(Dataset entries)
_____

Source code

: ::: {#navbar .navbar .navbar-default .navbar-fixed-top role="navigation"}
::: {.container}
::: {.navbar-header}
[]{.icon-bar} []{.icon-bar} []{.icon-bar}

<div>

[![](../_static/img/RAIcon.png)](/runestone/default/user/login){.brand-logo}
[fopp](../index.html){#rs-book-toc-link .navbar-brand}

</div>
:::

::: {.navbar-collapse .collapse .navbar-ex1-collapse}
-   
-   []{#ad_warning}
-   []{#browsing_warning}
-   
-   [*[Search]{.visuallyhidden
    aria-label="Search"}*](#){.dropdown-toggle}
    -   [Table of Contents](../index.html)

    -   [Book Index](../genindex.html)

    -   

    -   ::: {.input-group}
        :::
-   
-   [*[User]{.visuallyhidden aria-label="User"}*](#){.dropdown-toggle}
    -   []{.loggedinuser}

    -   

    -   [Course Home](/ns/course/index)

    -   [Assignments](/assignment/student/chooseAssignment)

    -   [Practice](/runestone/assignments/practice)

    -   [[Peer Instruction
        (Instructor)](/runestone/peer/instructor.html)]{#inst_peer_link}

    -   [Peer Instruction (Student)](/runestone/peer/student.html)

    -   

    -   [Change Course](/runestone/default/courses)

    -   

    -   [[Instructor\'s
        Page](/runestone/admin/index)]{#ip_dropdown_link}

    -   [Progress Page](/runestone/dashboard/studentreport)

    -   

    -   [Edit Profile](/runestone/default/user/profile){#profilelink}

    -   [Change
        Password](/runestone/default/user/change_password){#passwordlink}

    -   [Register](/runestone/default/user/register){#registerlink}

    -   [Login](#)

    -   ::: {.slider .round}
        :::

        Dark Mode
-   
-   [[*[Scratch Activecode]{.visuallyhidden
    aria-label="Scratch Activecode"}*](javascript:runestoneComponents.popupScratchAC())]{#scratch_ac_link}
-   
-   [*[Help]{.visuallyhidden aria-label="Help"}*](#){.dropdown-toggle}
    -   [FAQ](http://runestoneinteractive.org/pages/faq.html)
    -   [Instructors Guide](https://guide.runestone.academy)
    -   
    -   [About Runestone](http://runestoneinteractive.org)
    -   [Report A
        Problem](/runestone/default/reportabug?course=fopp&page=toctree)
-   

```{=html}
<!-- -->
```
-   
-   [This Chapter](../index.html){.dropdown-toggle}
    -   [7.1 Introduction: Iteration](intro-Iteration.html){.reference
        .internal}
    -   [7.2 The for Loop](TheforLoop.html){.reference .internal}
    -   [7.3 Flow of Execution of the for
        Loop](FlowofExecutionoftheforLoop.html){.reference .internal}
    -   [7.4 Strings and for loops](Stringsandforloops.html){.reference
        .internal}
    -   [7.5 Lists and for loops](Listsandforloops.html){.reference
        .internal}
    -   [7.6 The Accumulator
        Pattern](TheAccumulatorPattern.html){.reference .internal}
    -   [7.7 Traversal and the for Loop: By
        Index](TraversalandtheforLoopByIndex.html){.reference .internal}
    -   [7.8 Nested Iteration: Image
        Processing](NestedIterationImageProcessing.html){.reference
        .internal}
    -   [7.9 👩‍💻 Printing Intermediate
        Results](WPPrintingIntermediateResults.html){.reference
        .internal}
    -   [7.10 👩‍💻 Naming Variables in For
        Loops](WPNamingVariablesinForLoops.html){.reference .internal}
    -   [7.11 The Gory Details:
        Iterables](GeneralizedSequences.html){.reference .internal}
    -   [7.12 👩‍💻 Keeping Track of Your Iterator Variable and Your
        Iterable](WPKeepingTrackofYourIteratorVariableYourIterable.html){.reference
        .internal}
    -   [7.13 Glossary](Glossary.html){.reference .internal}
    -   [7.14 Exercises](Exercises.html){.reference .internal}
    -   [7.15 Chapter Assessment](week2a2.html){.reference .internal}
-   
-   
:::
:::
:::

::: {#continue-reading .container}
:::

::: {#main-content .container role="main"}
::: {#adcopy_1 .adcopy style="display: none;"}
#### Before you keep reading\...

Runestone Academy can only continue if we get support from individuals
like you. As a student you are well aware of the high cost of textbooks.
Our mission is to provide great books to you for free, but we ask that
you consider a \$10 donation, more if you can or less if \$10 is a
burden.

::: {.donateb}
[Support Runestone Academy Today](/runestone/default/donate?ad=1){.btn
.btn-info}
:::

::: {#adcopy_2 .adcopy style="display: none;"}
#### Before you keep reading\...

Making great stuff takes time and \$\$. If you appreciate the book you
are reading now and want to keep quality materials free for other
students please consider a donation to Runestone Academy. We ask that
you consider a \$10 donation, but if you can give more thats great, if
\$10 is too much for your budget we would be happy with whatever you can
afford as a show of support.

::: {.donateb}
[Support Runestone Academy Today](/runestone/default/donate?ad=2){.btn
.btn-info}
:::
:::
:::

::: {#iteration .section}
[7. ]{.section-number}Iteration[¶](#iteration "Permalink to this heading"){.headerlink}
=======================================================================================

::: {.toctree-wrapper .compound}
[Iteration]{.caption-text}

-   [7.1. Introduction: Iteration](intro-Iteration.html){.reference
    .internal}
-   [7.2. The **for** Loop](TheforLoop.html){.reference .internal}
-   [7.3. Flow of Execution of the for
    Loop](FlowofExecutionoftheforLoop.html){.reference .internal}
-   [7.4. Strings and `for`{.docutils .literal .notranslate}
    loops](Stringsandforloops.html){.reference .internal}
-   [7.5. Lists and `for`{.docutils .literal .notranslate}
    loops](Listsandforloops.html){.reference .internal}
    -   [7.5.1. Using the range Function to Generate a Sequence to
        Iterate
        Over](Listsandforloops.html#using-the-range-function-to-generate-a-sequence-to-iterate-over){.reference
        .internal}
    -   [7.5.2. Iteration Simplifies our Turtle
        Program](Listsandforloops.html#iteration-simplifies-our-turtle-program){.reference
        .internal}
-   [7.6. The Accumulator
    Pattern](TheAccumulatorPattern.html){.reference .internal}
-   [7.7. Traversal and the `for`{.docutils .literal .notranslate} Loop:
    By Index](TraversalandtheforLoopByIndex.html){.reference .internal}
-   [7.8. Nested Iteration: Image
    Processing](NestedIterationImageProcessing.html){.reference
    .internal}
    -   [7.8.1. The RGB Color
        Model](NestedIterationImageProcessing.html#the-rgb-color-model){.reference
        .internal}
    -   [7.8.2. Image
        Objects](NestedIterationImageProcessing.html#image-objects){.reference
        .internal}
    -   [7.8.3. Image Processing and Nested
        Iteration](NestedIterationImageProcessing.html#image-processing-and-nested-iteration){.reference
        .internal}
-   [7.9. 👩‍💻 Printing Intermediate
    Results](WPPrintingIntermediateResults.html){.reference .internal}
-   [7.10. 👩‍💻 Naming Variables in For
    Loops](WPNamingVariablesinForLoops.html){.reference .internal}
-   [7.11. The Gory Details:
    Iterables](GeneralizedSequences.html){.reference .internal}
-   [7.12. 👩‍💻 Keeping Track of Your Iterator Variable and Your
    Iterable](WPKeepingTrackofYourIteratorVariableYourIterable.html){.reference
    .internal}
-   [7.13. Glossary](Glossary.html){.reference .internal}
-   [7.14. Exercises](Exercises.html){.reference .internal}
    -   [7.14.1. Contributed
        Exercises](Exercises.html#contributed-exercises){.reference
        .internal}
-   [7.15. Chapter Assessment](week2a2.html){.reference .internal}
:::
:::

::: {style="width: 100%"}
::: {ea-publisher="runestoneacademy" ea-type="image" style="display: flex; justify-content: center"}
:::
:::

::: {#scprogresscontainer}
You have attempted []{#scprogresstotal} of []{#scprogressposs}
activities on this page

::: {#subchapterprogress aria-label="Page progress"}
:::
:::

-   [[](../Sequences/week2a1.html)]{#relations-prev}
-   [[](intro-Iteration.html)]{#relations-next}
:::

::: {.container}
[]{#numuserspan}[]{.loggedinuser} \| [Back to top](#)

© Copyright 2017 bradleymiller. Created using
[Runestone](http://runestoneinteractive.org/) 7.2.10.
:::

_____

Your answer should hold every line of the entries that contains the string "literal".

> _Solution to this exercise_:
-   [7.4. Strings and `for`{.docutils .literal .notranslate}
-   [7.5. Lists and `for`{.docutils .literal .notranslate}
-   [7.7. Traversal and the `for`{.docutils .literal .notranslate} Loop:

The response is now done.